Fumer du cannabis ado fait baisser le QI adulte

Fumer régulièrement du cannabis dès l\'adolescence affecte les capacités intellectuelles à l\'âge adulte, selon une étude menée sur 1000 Néo-Zélandais pendant vingt-cinq ans.
Fumer régulièrement du cannabis dès l'adolescence affecte les capacités intellectuelles à l'âge adulte, selon une étude menée sur 1000 Néo-Zélandais pendant vingt-cinq ans. (EDUARDO RIPOLL / AGE FOTOSTOCK RM / GETTY IMAGES)

Selon une étude américaine, cette drogue peut provoquer une baisse des capacités intellectuelles.

SANTE -  Attention, fumer régulièrement du cannabis à l'adolescence risque d'influer sur les capacités intellectuelles à l'âge adulte. C'est ce que montre une étude publiée lundi 27 août par la revue scientifique Actes de l'Académie américaine des sciences.

La recherche s'est penchée sur un échantillon de 1 000 Néo-Zélandais sur une période de vingt-cinq ans. Elle a permis de comparer leur quotient intellectuel (QI) à 13 ans puis à 38 ans, les uns étant des consommateurs réguliers de cannabis, y compris après 20 ans ou 30 ans, les autres pas.

A la fin de la période, un écart de huit points de QI en moyenne s'est creusé entre les non-fumeurs et les fumeurs qui avaient commencé très jeunes et avaient continué à l'âge adulte, affirme Madeline Meier, psychologue à l'université Duke, en Caroline du Nord (Etats-Unis), et auteure principale de cette étude. Or "le QI est censé être stable" à mesure que l'on vieillit, dit-elle. Le QI des personnes n'ayant jamais fumé de cannabis a même légèrement progressé de quelques dixièmes de points.

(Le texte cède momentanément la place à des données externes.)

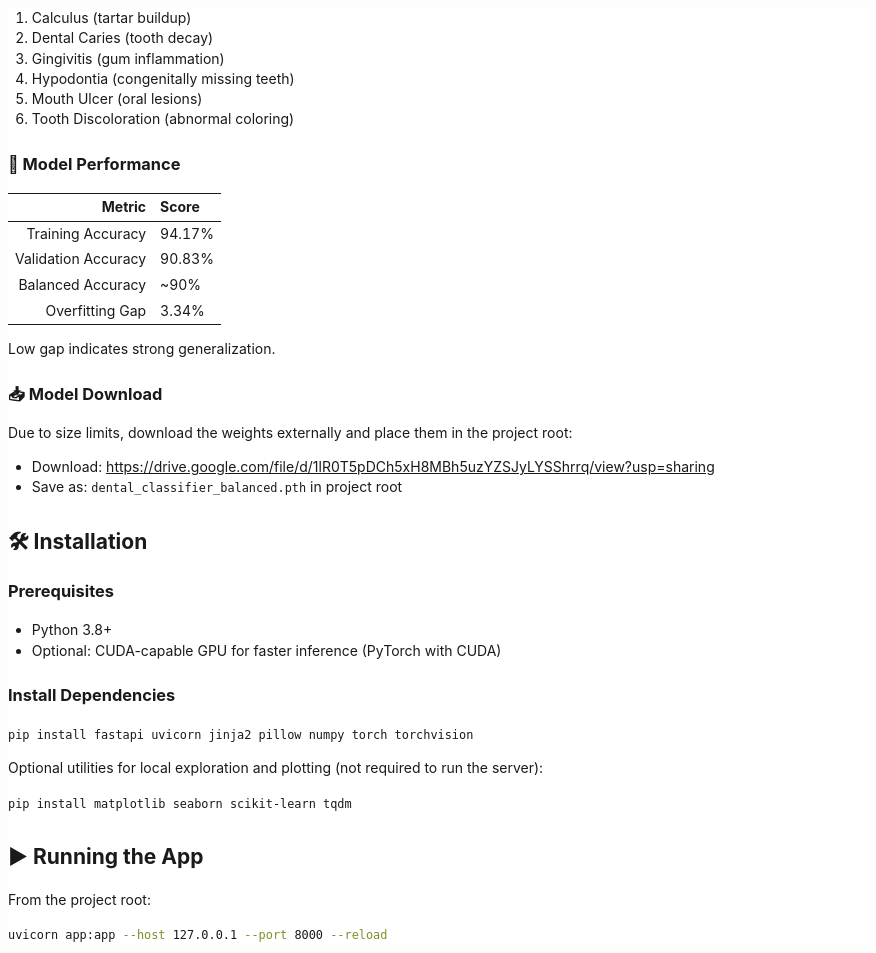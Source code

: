 1. Calculus (tartar buildup)
2. Dental Caries (tooth decay)
3. Gingivitis (gum inflammation)
4. Hypodontia (congenitally missing teeth)
5. Mouth Ulcer (oral lesions)
6. Tooth Discoloration (abnormal coloring)

### 🚀 Model Performance

| Metric | Score |
|-------:|:------|
| Training Accuracy | 94.17% |
| Validation Accuracy | 90.83% |
| Balanced Accuracy | ~90% |
| Overfitting Gap | 3.34% |

Low gap indicates strong generalization.

### 📥 Model Download

Due to size limits, download the weights externally and place them in the project root:

- Download: https://drive.google.com/file/d/1lR0T5pDCh5xH8MBh5uzYZSJyLYSShrrq/view?usp=sharing
- Save as: `dental_classifier_balanced.pth` in project root


## 🛠️ Installation

### Prerequisites

- Python 3.8+
- Optional: CUDA-capable GPU for faster inference (PyTorch with CUDA)

### Install Dependencies

```bash
pip install fastapi uvicorn jinja2 pillow numpy torch torchvision
```

Optional utilities for local exploration and plotting (not required to run the server):

```bash
pip install matplotlib seaborn scikit-learn tqdm
```


## ▶️ Running the App

From the project root:

```bash
uvicorn app:app --host 127.0.0.1 --port 8000 --reload
```

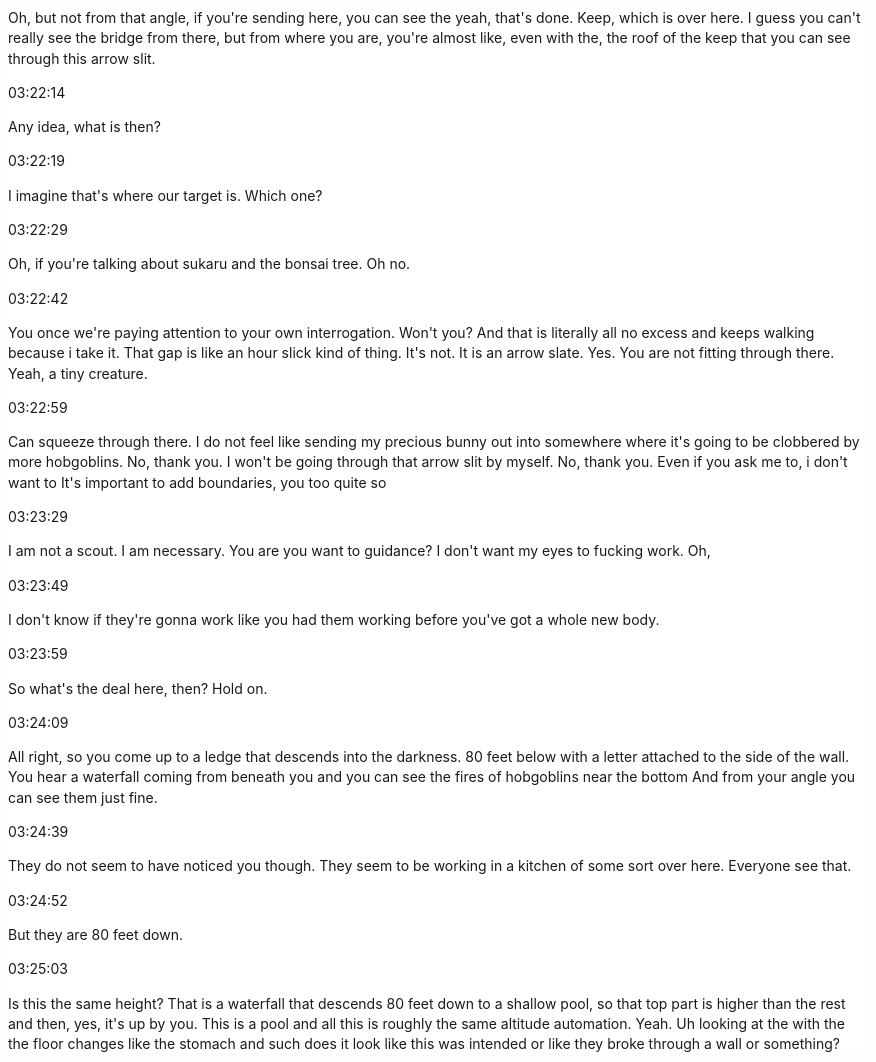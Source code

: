 Oh, but not from that angle, if you're sending here, you can see the yeah, that's done. Keep, which is over here. I guess you can't really see the bridge from there, but from where you are, you're almost like, even with the, the roof of the keep that you can see through this arrow slit.

03:22:14

Any idea, what is then?

03:22:19

I imagine that's where our target is. Which one?

03:22:29

Oh, if you're talking about sukaru and the bonsai tree. Oh no.

03:22:42

You once we're paying attention to your own interrogation. Won't you? And that is literally all no excess and keeps walking because i take it. That gap is like an hour slick kind of thing. It's not. It is an arrow slate. Yes. You are not fitting through there. Yeah, a tiny creature.

03:22:59

Can squeeze through there. I do not feel like sending my precious bunny out into somewhere where it's going to be clobbered by more hobgoblins. No, thank you. I won't be going through that arrow slit by myself. No, thank you. Even if you ask me to, i don't want to It's important to add boundaries, you too quite so

03:23:29

I am not a scout. I am necessary. You are you want to guidance? I don't want my eyes to fucking work. Oh,

03:23:49

I don't know if they're gonna work like you had them working before you've got a whole new body.

03:23:59

So what's the deal here, then? Hold on.

03:24:09

All right, so you come up to a ledge that descends into the darkness. 80 feet below with a letter attached to the side of the wall. You hear a waterfall coming from beneath you and you can see the fires of hobgoblins near the bottom And from your angle you can see them just fine.

03:24:39

They do not seem to have noticed you though. They seem to be working in a kitchen of some sort over here. Everyone see that.

03:24:52

But they are 80 feet down.

03:25:03

Is this the same height? That is a waterfall that descends 80 feet down to a shallow pool, so that top part is higher than the rest and then, yes, it's up by you. This is a pool and all this is roughly the same altitude automation. Yeah. Uh looking at the with the the floor changes like the stomach and such does it look like this was intended or like they broke through a wall or something?
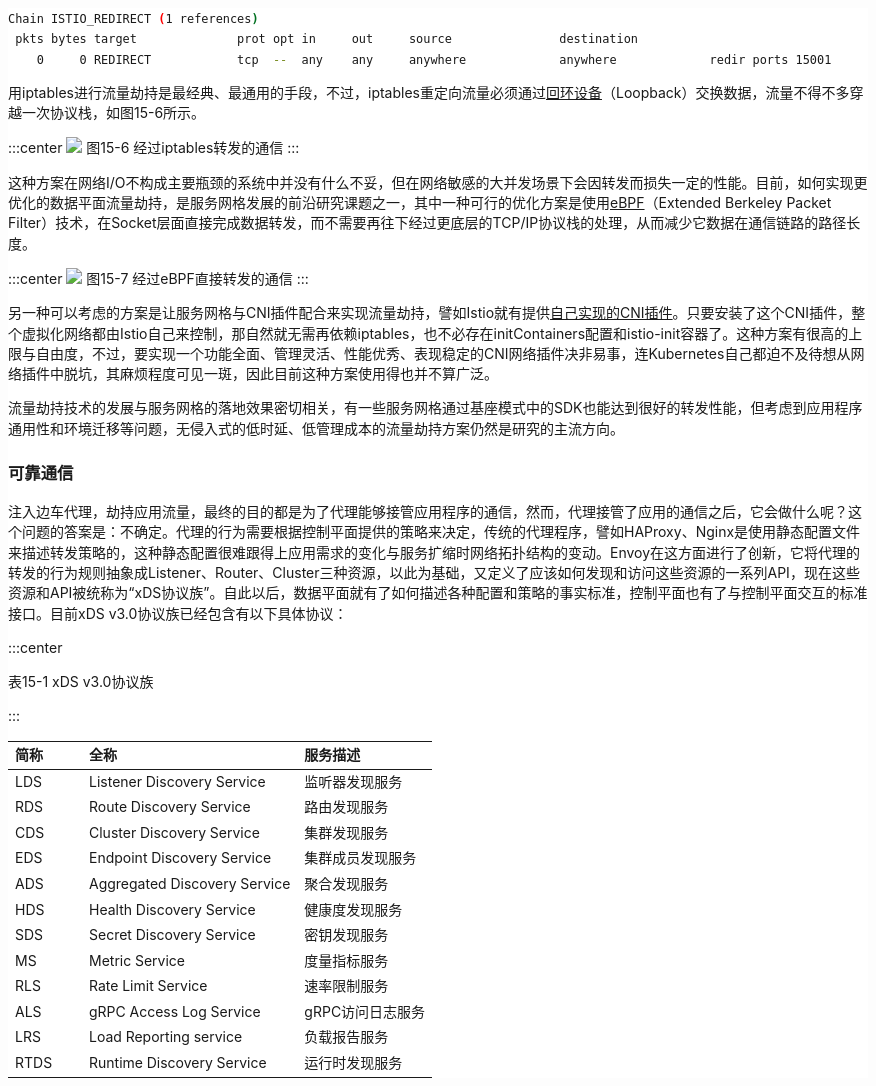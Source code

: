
 ```bash
Chain ISTIO_REDIRECT (1 references)
 pkts bytes target				prot opt in     out     source               destination
    0     0 REDIRECT			tcp  --  any    any     anywhere             anywhere             redir ports 15001
```

用iptables进行流量劫持是最经典、最通用的手段，不过，iptables重定向流量必须通过[回环设备](https://en.wikipedia.org/wiki/Loopback)（Loopback）交换数据，流量不得不多穿越一次协议栈，如图15-6所示。

:::center
![](./images/iptables.png)
图15-6 经过iptables转发的通信
:::

这种方案在网络I/O不构成主要瓶颈的系统中并没有什么不妥，但在网络敏感的大并发场景下会因转发而损失一定的性能。目前，如何实现更优化的数据平面流量劫持，是服务网格发展的前沿研究课题之一，其中一种可行的优化方案是使用[eBPF](https://en.wikipedia.org/wiki/Berkeley_Packet_Filter)（Extended Berkeley Packet Filter）技术，在Socket层面直接完成数据转发，而不需要再往下经过更底层的TCP/IP协议栈的处理，从而减少它数据在通信链路的路径长度。

:::center
![](./images/ebpf.png)
图15-7 经过eBPF直接转发的通信
:::

另一种可以考虑的方案是让服务网格与CNI插件配合来实现流量劫持，譬如Istio就有提供[自己实现的CNI插件](https://github.com/istio/istio/tree/master/cni)。只要安装了这个CNI插件，整个虚拟化网络都由Istio自己来控制，那自然就无需再依赖iptables，也不必存在initContainers配置和istio-init容器了。这种方案有很高的上限与自由度，不过，要实现一个功能全面、管理灵活、性能优秀、表现稳定的CNI网络插件决非易事，连Kubernetes自己都迫不及待想从网络插件中脱坑，其麻烦程度可见一斑，因此目前这种方案使用得也并不算广泛。

流量劫持技术的发展与服务网格的落地效果密切相关，有一些服务网格通过基座模式中的SDK也能达到很好的转发性能，但考虑到应用程序通用性和环境迁移等问题，无侵入式的低时延、低管理成本的流量劫持方案仍然是研究的主流方向。

### 可靠通信

注入边车代理，劫持应用流量，最终的目的都是为了代理能够接管应用程序的通信，然而，代理接管了应用的通信之后，它会做什么呢？这个问题的答案是：不确定。代理的行为需要根据控制平面提供的策略来决定，传统的代理程序，譬如HAProxy、Nginx是使用静态配置文件来描述转发策略的，这种静态配置很难跟得上应用需求的变化与服务扩缩时网络拓扑结构的变动。Envoy在这方面进行了创新，它将代理的转发的行为规则抽象成Listener、Router、Cluster三种资源，以此为基础，又定义了应该如何发现和访问这些资源的一系列API，现在这些资源和API被统称为“xDS协议族”。自此以后，数据平面就有了如何描述各种配置和策略的事实标准，控制平面也有了与控制平面交互的标准接口。目前xDS v3.0协议族已经包含有以下具体协议：

:::center

表15-1 xDS v3.0协议族

:::

| 简称</div> |             全称             |                服务描述                 |
| :----- | :-------------------------- | :--------------------------------- |
|  <div style="width:60px">LDS</div>    |  Listener Discovery Service  |           监听器发现服务            |
|   RDS    |   Route Discovery Service    |            路由发现服务             |
|   CDS    |  Cluster Discovery Service   |            集群发现服务             |
|   EDS    |  Endpoint Discovery Service  |          集群成员发现服务           |
|   ADS    | Aggregated Discovery Service |            聚合发现服务             |
|   HDS    |   Health Discovery Service   |           健康度发现服务            |
|   SDS    |   Secret Discovery Service   |            密钥发现服务             |
|    MS    |        Metric Service        |            度量指标服务           |
|   RLS    |      Rate Limit Service      |          速率限制服务           |
| ALS | gRPC Access Log Service | gRPC访问日志服务 |
| LRS | Load Reporting service             | 负载报告服务 |
| RTDS | Runtime Discovery Service | 运行时发现服务 |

Une dégradation handicapante

"On sait que le QI est un élément fort déterminant pour l'accès à l'université, pour le revenu gagné tout au long de la vie, pour l'accès à l'emploi et la performance au travail, poursuit la chercheuse. Quelqu'un qui perd huit points de QI durant son adolescence et à la vingtaine peut se retrouver désavantagé par rapport à ses pairs du même âge pour de nombreux aspects majeurs de la vie", et ce pendant de longues années. Elle souligne que cette importante différence ne serait pas due à d'autres facteurs (éducation, alcool, autres drogues, etc.).

Les consommateurs de marijuana ont aussi montré de plus faibles capacités de mémoire, de concentration et de vivacité d'esprit, selon l'étude. Ceux qui avaient ralenti leur consommation l'année précédant leurs 38 ans, moment du second test, n'ont pas pour autant obtenu de meilleurs résultats. En revanche, les personnes ayant commencé à fumer du cannabis à l'âge adulte ne souffraient pas d'un tel écart intellectuel avec les non-fumeurs.

La chercheuse rappelle que "l'adolescence est une période très sensible du développement du cerveau". En utilisant des substances agissant directement sur le mental, les jeunes "peuvent perturber le processus cérébral normal". L'étude n'évalue pas, en revanche, les effets d'un arrêt ou d'un ralentissement de consommation plus tôt dans la vie, et ne précise pas non plus les quantités consommées.